Eu não sinto, já estou morto, só que ainda não me enterraram
Não quero pensar, contudo não consigo parar. Penso em tudo, em como esse tudo se torna nada e em nada penso. Mas pensar em nada é pensar em algo e eu não quero pensar. Fecho os olhos para não fazê-lo, fechando as cortinas.
Não quero saber o que se passa lá fora, se o sol sai ou se oculta. Se na rua passa gente ou ratos; não há diferença. Só é apenas uma contínua rotina, dormir, acordar. A maldita, obstinada e vazia rotina de viver.
O ânimo me abandona, me custa levantar um dedo, não obstante ordeno-o, mas meu corpo já não tem vontade. Ou será a vontade que esqueceu meu corpo? Ainda sinto-o, e dói, me tortura cada partícula. E é o único que noto, porque já não percebo nada dentro.

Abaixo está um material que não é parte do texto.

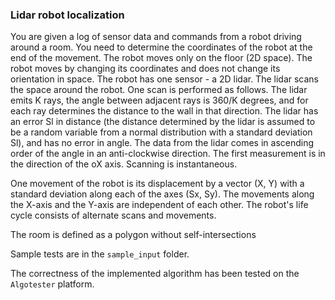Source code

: ### Lidar robot localization

You are given a log of sensor data and commands from a robot driving around a room. You need to determine the coordinates of the robot at the end of the movement. The robot moves only on the floor (2D space). The robot moves by changing its coordinates and does not change its orientation in space. The robot has one sensor - a 2D lidar. The lidar scans the space around the robot. One scan is performed as follows. The lidar emits K rays, the angle between adjacent rays is 360/K degrees, and for each ray determines the distance to the wall in that direction. The lidar has an error Sl in distance (the distance determined by the lidar is assumed to be a random variable from a normal distribution with a standard deviation Sl), and has no error in angle. The data from the lidar comes in ascending order of the angle in an anti-clockwise direction. The first measurement is in the direction of the oX axis. Scanning is instantaneous.

One movement of the robot is its displacement by a vector (X, Y) with a standard deviation along each of the axes (Sx, Sy). The movements along the X-axis and the Y-axis are independent of each other. The robot's life cycle consists of alternate scans and movements.

The room is defined as a polygon without self-intersections

Sample tests are in the `sample_input` folder.

The correctness of the implemented algorithm has been tested on the `Algotester` platform.

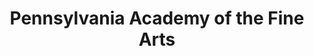 ---
layout: repo
title: "Pennsylvania Academy of the Fine Arts"
id: 14336
permalink: repos/14336/
---
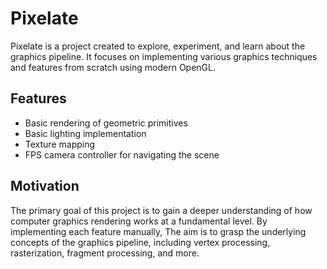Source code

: # Pixelate

Pixelate is a project created to explore, experiment, and learn about the graphics pipeline. It focuses on implementing various graphics techniques and features from scratch using modern OpenGL.

## Features

- Basic rendering of geometric primitives
- Basic lighting implementation
- Texture mapping
- FPS camera controller for navigating the scene

## Motivation

The primary goal of this project is to gain a deeper understanding of how computer graphics rendering works at a fundamental level. By implementing each feature manually, The aim is to grasp the underlying concepts of the graphics pipeline, including vertex processing, rasterization, fragment processing, and more.


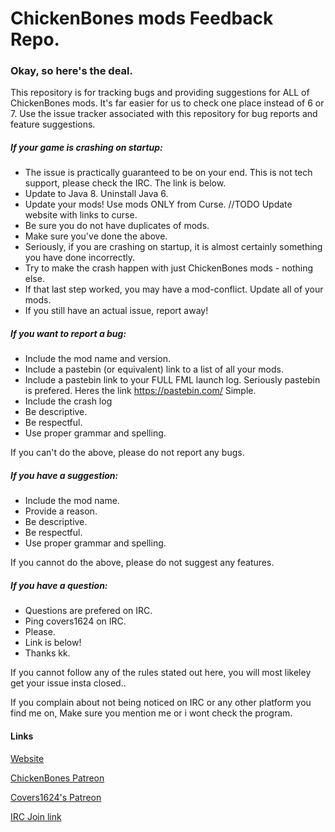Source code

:ChickenBones mods Feedback Repo.
================================
### Okay, so here's the deal.

This repository is for tracking bugs and providing suggestions for ALL of ChickenBones mods. It's far easier for us to check one place instead of 6 or 7. Use the issue tracker associated with this repository for bug reports and feature suggestions.

##### If your game is crashing on startup:
- The issue is practically guaranteed to be on your end. This is not tech support, please check the IRC. The link is below.
- Update to Java 8. Uninstall Java 6.
- Update your mods! Use mods ONLY from Curse. //TODO Update website with links to curse.
- Be sure you do not have duplicates of mods.
- Make sure you've done the above.
- Seriously, if you are crashing on startup, it is almost certainly something you have done incorrectly.
- Try to make the crash happen with just ChickenBones mods - nothing else.
- If that last step worked, you may have a mod-conflict. Update all of your mods.
- If you still have an actual issue, report away!

##### If you want to report a bug:
- Include the mod name and version.
- Include a pastebin (or equivalent) link to a list of all your mods.
- Include a pastebin link to your FULL FML launch log. Seriously pastebin is prefered. Heres the link https://pastebin.com/ Simple.
- Include the crash log
- Be descriptive.
- Be respectful.
- Use proper grammar and spelling.

If you can't do the above, please do not report any bugs.

##### If you have a suggestion:
- Include the mod name.
- Provide a reason.
- Be descriptive.
- Be respectful.
- Use proper grammar and spelling.

If you cannot do the above, please do not suggest any features.

##### If you have a question:
- Questions are prefered on IRC.
- Ping covers1624 on IRC.
- Please.
- Link is below!
- Thanks kk.

If you cannot follow any of the rules stated out here, you will most likeley get your issue insta closed..

If you complain about not being noticed on IRC or any other platform you find me on, Make sure you mention me or i wont check the program.

#### Links

[Website](http://chickenbones.net/Pages/links.html)

[ChickenBones Patreon](https://www.patreon.com/cb)

[Covers1624's Patreon](https://www.patreon.com/covers1624)

[IRC Join link](http://webchat.esper.net/?nick=ChickenUser....&channels=ChickenBones)

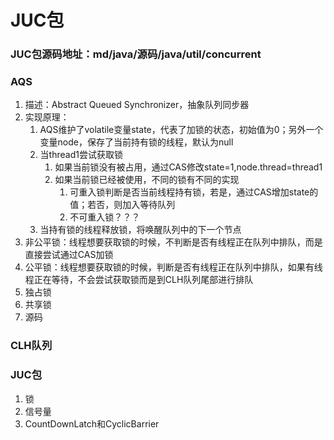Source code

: # JUC包
### JUC包源码地址：md/java/源码/java/util/concurrent
### AQS

1. 描述：Abstract Queued Synchronizer，抽象队列同步器
2. 实现原理：
    1. AQS维护了volatile变量state，代表了加锁的状态，初始值为0；另外一个变量node，保存了当前持有锁的线程，默认为null
    2. 当thread1尝试获取锁
        1. 如果当前锁没有被占用，通过CAS修改state=1,node.thread=thread1
        2. 如果当前锁已经被使用，不同的锁有不同的实现
            1. 可重入锁判断是否当前线程持有锁，若是，通过CAS增加state的值；若否，则加入等待队列
            2. 不可重入锁？？？
    3. 当持有锁的线程释放锁，将唤醒队列中的下一个节点
3. 非公平锁：线程想要获取锁的时候，不判断是否有线程正在队列中排队，而是直接尝试通过CAS加锁
4. 公平锁：线程想要获取锁的时候，判断是否有线程正在队列中排队，如果有线程正在等待，不会尝试获取锁而是到CLH队列尾部进行排队
5. 独占锁
6. 共享锁
7. 源码
### CLH队列

### JUC包

1. 锁
2. 信号量
3. CountDownLatch和CyclicBarrier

Carrego um vazio interno, meu amigo íntimo é um buraco coberto por uma martirizante concha gelada que envolvo em roupa suja. Não tenho força para levantar meu corpo. Como, se está desocupado? Me pesa como uma condenação, nada move-o, já não sinto fome, vontades, cheiros, só é pele, carne e ossos.
Não sei para que se vive, não há um porquê. Me pedem que eu sacuda-o, que lave-o, que guie-o a ver a vida, mas os que me falam não sabem olhar, não compreendem nada, nem nada quero que compreendam. De igual forma dizem que devo buscar dentro. Já o fiz, e ausência encontrei.
Me falam de fé em Deus, que a Ele me sujeite. Creio que deve ser como meu interior, não posso vê-lo, não existe. Me abandonou deixando-me apenas ossos. Já a nada me apego. Insistem que devo respeitar a vida que me foi dada. Como fazê-lo, se só tem vida minha carne e esta unicamente me dá dor? Então se ele me a deu, a ele a devolvo, que a leve, não a necessito.
Esperança? Sim, algo espero e é a morte deste corpo. Que venha logo; eu tirarei as últimas forças que me restam para abraçá-la e deixar de um lado essa sensação de que tudo é um sonho, no qual nada penso. Não há realidade mais real, nem certeza mais certa que a morte.
Não te deixes vencer! Mas rendido estou, esquecido também. Em tudo eu fracassei e para mim o tudo é nada e isso é pior, porque o fracasso depende de algo e eu não tenho nada, não sou nada, e se eu o sou, me cansei de ser amargura, que só isso sou. Ninguém me faz falta e a ninguém faço falta eu. Não haveria diferença se um dia desaparece debaixo da terra meu corpo. Simplesmente seria pele, carne e ossos.
Não sente medo da morte? Me perguntam. Eu não sinto, já estou morto, só que ainda não me enterraram.